From: KOSAKI Motohiro <kosaki.motohiro@jp.fujitsu.com>
To: Mel Gorman <mel@csn.ul.ie>
Cc: kosaki.motohiro@jp.fujitsu.com,
Andrew Morton <akpm@linux-foundation.org>,
riel@redhat.com, cl@linux-foundation.org, fengguang.wu@intel.com,
linuxram@us.ibm.com, linux-mm@kvack.org,
linux-kernel@vger.kernel.org,
Johannes Weiner <hannes@cmpxchg.org>
Subject: Re: [PATCH 0/3] Fix malloc() stall in zone_reclaim() and bring behaviour more in line with expectations V3
Date: Tue, 16 Jun 2009 21:57:53 +0900 (JST) [thread overview]
Message-ID: <20090616202157.99AF.A69D9226@jp.fujitsu.com> (raw)
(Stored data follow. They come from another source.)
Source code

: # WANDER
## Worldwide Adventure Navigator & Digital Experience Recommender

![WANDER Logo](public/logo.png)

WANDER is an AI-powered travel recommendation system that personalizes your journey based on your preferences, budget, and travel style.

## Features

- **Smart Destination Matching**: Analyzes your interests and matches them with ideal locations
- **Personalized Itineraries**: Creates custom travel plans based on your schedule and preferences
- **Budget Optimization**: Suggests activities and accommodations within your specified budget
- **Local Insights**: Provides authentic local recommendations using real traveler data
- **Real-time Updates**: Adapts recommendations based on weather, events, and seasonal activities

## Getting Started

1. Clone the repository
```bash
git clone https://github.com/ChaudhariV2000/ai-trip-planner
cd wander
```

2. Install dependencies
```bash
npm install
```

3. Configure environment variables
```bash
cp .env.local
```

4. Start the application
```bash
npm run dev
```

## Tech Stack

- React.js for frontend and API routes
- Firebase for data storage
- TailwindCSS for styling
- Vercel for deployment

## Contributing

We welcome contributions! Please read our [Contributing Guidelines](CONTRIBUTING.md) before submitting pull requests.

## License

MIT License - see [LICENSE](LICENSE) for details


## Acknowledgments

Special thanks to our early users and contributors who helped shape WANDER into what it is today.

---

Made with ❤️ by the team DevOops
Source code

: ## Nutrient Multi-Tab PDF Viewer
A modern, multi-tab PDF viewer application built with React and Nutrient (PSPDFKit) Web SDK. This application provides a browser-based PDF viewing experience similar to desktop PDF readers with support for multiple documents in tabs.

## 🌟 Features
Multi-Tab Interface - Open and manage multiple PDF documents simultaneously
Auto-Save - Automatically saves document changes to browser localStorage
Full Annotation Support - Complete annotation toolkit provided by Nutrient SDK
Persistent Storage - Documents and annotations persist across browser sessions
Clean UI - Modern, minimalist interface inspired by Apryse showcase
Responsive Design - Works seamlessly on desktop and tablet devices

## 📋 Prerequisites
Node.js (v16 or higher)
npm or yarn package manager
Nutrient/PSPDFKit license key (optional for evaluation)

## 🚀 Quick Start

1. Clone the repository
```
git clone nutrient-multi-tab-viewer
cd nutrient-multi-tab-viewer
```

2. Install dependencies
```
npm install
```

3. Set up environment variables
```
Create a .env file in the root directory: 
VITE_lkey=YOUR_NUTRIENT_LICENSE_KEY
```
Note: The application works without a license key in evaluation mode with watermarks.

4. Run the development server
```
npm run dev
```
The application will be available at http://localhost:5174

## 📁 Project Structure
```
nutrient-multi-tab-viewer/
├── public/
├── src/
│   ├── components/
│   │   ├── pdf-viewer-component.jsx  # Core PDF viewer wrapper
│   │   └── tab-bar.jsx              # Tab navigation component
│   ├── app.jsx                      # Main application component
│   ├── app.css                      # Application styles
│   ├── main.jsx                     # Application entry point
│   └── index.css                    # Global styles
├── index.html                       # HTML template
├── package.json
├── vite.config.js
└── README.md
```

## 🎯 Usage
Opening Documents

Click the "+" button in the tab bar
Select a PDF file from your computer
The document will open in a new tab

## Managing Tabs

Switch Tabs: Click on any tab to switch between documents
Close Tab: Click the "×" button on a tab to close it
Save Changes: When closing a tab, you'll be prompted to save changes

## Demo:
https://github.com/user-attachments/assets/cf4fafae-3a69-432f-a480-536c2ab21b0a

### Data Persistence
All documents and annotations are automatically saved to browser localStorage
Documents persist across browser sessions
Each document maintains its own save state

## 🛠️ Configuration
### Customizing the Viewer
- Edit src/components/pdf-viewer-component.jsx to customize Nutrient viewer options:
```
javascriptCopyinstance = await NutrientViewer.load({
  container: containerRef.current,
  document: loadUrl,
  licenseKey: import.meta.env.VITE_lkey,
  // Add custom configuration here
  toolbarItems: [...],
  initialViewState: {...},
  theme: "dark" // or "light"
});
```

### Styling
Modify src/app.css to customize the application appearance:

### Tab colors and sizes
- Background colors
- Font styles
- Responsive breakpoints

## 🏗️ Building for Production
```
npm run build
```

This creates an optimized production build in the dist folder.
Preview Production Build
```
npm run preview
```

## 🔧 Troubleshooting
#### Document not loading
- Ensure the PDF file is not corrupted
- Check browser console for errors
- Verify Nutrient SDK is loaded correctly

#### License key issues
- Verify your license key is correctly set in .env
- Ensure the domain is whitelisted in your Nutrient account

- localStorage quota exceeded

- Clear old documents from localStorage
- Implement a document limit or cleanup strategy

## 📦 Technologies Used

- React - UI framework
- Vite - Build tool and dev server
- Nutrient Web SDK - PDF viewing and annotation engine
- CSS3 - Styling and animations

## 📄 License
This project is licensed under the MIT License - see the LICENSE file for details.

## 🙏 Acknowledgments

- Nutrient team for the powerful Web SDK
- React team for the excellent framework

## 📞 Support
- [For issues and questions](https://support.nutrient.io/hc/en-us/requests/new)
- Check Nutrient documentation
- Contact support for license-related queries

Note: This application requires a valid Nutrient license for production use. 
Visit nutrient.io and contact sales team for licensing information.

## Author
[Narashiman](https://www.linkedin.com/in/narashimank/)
In-Reply-To: <20090615105651.GD23198@csn.ul.ie>
Hi
> > > > vmscan-zone_reclaim-use-may_swap.patch
> > > >
> > >
> > > This is a tricky one. Kosaki, I think this patch is a little dangerous. With
> > > this applied, pages get unmapped whether RECLAIM_SWAP is set or not. This
> > > means that zone_reclaim() now has more work to do when it's enabled and it
> > > incurs a number of minor faults for no reason as a result of trying to avoid
> > > going off-node. I don't believe that is desirable because it would manifest
> > > as high minor fault counts on NUMA and would be difficult to pin down why
> > > that was happening.
> >
> > (cc to hanns)
> >
> > First, if this patch should be dropped, commit bd2f6199
> > (vmscan: respect higher order in zone_reclaim()) should be too. I think.
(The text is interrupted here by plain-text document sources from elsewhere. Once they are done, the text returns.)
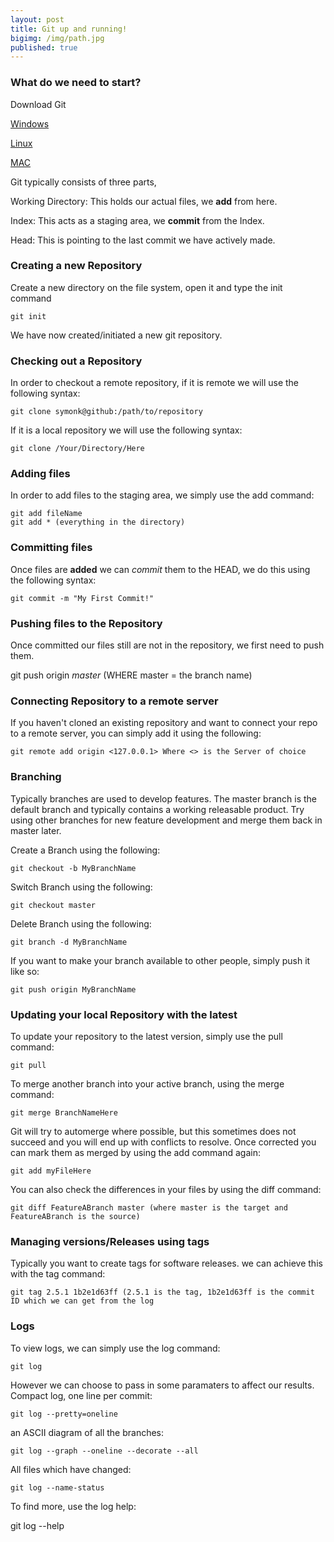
 ```yaml
---
layout: post
title: Git up and running!
bigimg: /img/path.jpg
published: true
---
```



### What do we need to start?

Download Git

[Windows](https://git-for-windows.github.io/) 

[Linux](https://git-scm.com/book/en/v2/Getting-Started-Installing-Git) 

[MAC](https://git-scm.com/download/mac) 


Git typically consists of three parts, 

Working Directory: This holds our actual files, we **add** from here.

Index: This acts as a staging area, we **commit** from the Index.

Head: This is pointing to the last commit we have actively made.


### Creating a new Repository
Create a new directory on the file system, open it and type the init command

    git init
    
We have now created/initiated a new git repository.

### Checking out a Repository
In order to checkout a remote repository, if it is remote we will use the following syntax:

    git clone symonk@github:/path/to/repository
    
If it is a local repository we will use the following syntax:

    git clone /Your/Directory/Here
    
### Adding files 
In order to add files to the staging area, we simply use the add command:

    git add fileName
    git add * (everything in the directory)
    
### Committing files
Once files are **added** we can *commit* them to the HEAD, we do this using the following syntax:

    git commit -m "My First Commit!"
    
### Pushing files to the Repository
Once committed our files still are not in the repository, we first need to push them.

git push origin *master* (WHERE master = the branch name)

### Connecting Repository to a remote server
If you haven't cloned an existing repository and want to connect your repo to a remote server, you can simply add it using the following:

    git remote add origin <127.0.0.1> Where <> is the Server of choice
    
### Branching
Typically branches are used to develop features.  The master branch is the default branch and typically contains a working releasable product.  Try using other branches for new feature development and merge them back in master later.

Create a Branch using the following:

    git checkout -b MyBranchName
    
Switch Branch using the following:

    git checkout master
    
Delete Branch using the following:

    git branch -d MyBranchName
    
If you want to make your branch available to other people, simply push it like so:

    git push origin MyBranchName
    
### Updating your local Repository with the latest
To update your repository to the latest version, simply use the pull command:

    git pull
    
To merge another branch into your active branch, using the merge command:

    git merge BranchNameHere
    
Git will try to automerge where possible, but this sometimes does not succeed and you will end up with conflicts to resolve.  Once corrected you can mark them as merged by using the add command again:

    git add myFileHere
    
You can also check the differences in your files by using the diff command:

    git diff FeatureABranch master (where master is the target and FeatureABranch is the source)
    
### Managing versions/Releases using tags
Typically you want to create tags for software releases.  we can achieve this with the tag command:

    git tag 2.5.1 1b2e1d63ff (2.5.1 is the tag, 1b2e1d63ff is the commit ID which we can get from the log
    
### Logs
To view logs, we can simply use the log command:

    git log
    
However we can choose to pass in some paramaters to affect our results.  Compact log, one line per commit:

    git log --pretty=oneline
    
an ASCII diagram of all the branches:

    git log --graph --oneline --decorate --all
    
All files which have changed:

    git log --name-status
    
To find more, use the log help:

   git log --help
> > the combination of lumply reclaim and !may_unmap is really ineffective.
>
> Whether it's ineffective or not, it's what the user has asked for. They
> want a high-order page found if possible within the limits of
> zone_reclaim_mode. If it fails, they will enter full direct reclaim
> later in the path and try again.
>
> How effective lumpy reclaim is in this case really depends on what the
> system has been used for in the past. It's impossible to know in advance
> how effective lumpy reclaim will be in every case.
In general, performance discussion need to concern typical use-case.
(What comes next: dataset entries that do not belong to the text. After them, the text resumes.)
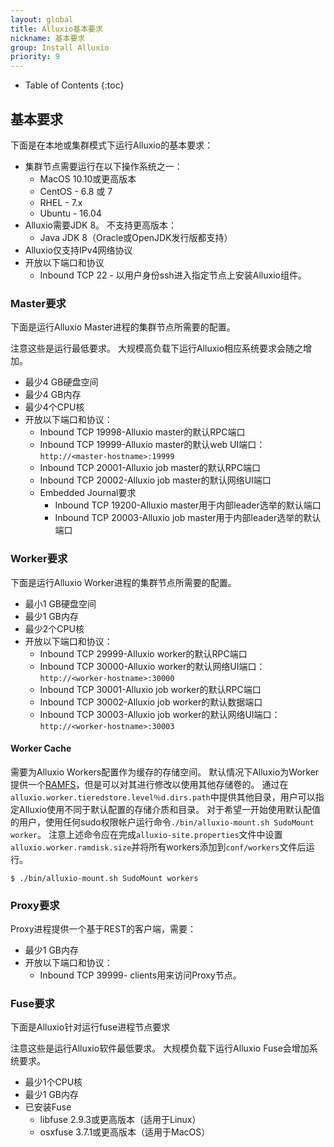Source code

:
 ```yaml
---
layout: global
title: Alluxio基本要求
nickname: 基本要求
group: Install Alluxio
priority: 9
---
```


* Table of Contents
{:toc}

## 基本要求

下面是在本地或集群模式下运行Alluxio的基本要求：

* 集群节点需要运行在以下操作系统之一：
  * MacOS 10.10或更高版本
  * CentOS - 6.8 或 7
  * RHEL - 7.x
  * Ubuntu - 16.04
* Alluxio需要JDK 8。 不支持更高版本：
  * Java JDK 8（Oracle或OpenJDK发行版都支持）
* Alluxio仅支持IPv4网络协议
* 开放以下端口和协议
  * Inbound TCP 22 - 以用户身份ssh进入指定节点上安装Alluxio组件。

### Master要求

下面是运行Alluxio Master进程的集群节点所需要的配置。

注意这些是运行最低要求。 
大规模高负载下运行Alluxio相应系统要求会随之增加。

* 最少4 GB硬盘空间
* 最少4 GB内存
* 最少4个CPU核
* 开放以下端口和协议：
  * Inbound TCP 19998-Alluxio master的默认RPC端口
  * Inbound TCP 19999-Alluxio master的默认web UI端口：`http://<master-hostname>:19999`
  * Inbound TCP 20001-Alluxio job master的默认RPC端口
  * Inbound TCP 20002-Alluxio job master的默认网络UI端口
  * Embedded Journal要求
    * Inbound TCP 19200-Alluxio master用于内部leader选举的默认端口
    * Inbound TCP 20003-Alluxio job master用于内部leader选举的默认端口

### Worker要求

下面是运行Alluxio Worker进程的集群节点所需要的配置。

* 最小1 GB硬盘空间
* 最少1 GB内存
* 最少2个CPU核
* 开放以下端口和协议：
  * Inbound TCP 29999-Alluxio worker的默认RPC端口
  * Inbound TCP 30000-Alluxio worker的默认网络UI端口：`http://<worker-hostname>:30000`
  * Inbound TCP 30001-Alluxio job worker的默认RPC端口
  * Inbound TCP 30002-Alluxio job worker的默认数据端口
  * Inbound TCP 30003-Alluxio job worker的默认网络UI端口：`http://<worker-hostname>:30003`

#### Worker Cache

需要为Alluxio Workers配置作为缓存的存储空间。 
默认情况下Alluxio为Worker提供一个[RAMFS](https://www.kernel.org/doc/Documentation/filesystems/ramfs-rootfs-initramfs.txt)，但是可以对其进行修改以使用其他存储卷的。 
通过在`alluxio.worker.tieredstore.level％d.dirs.path`中提供其他目录，用户可以指定Alluxio使用不同于默认配置的存储介质和目录。 
对于希望一开始使用默认配值的用户，使用任何sudo权限帐户运行命令`./bin/alluxio-mount.sh SudoMount worker`。 
注意上述命令应在完成`alluxio-site.properties`文件中设置`alluxio.worker.ramdisk.size`并将所有workers添加到`conf/workers`文件后运行。

```console
$ ./bin/alluxio-mount.sh SudoMount workers
```

### Proxy要求

Proxy进程提供一个基于REST的客户端，需要：

* 最少1 GB内存
* 开放以下端口和协议：
  * Inbound TCP 39999- clients用来访问Proxy节点。

### Fuse要求

下面是Alluxio针对运行fuse进程节点要求

注意这些是运行Alluxio软件最低要求。 
大规模负载下运行Alluxio Fuse会增加系统要求。

* 最少1个CPU核
* 最少1 GB内存
* 已安装Fuse
  * libfuse 2.9.3或更高版本（适用于Linux）
  * osxfuse 3.7.1或更高版本（适用于MacOS）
Almost zone-reclaim enabled machine is not file server. Thus unmapped file
page are not so high ratio.
I have pessimistic suspection of successful rate of lumpy reclaim in those server.
Of cource, it don't make allocation failure, it only make full direct reclaim.
but I don't hope strange and unnecessary lru shuffling. Also I don't think
it makes performance improvement.
> > it might cause isolate neighbor pages and give up unmapping and pages put
> > back tail of lru.
> > it mean to shuffle lru list.
> >
> > I don't think it is desirable.
> >
>
> With Kamezawa Hiroyuki's patch that avoids unnecessary shuffles of the LRU
> list due to lumpy reclaim, the situation might be better?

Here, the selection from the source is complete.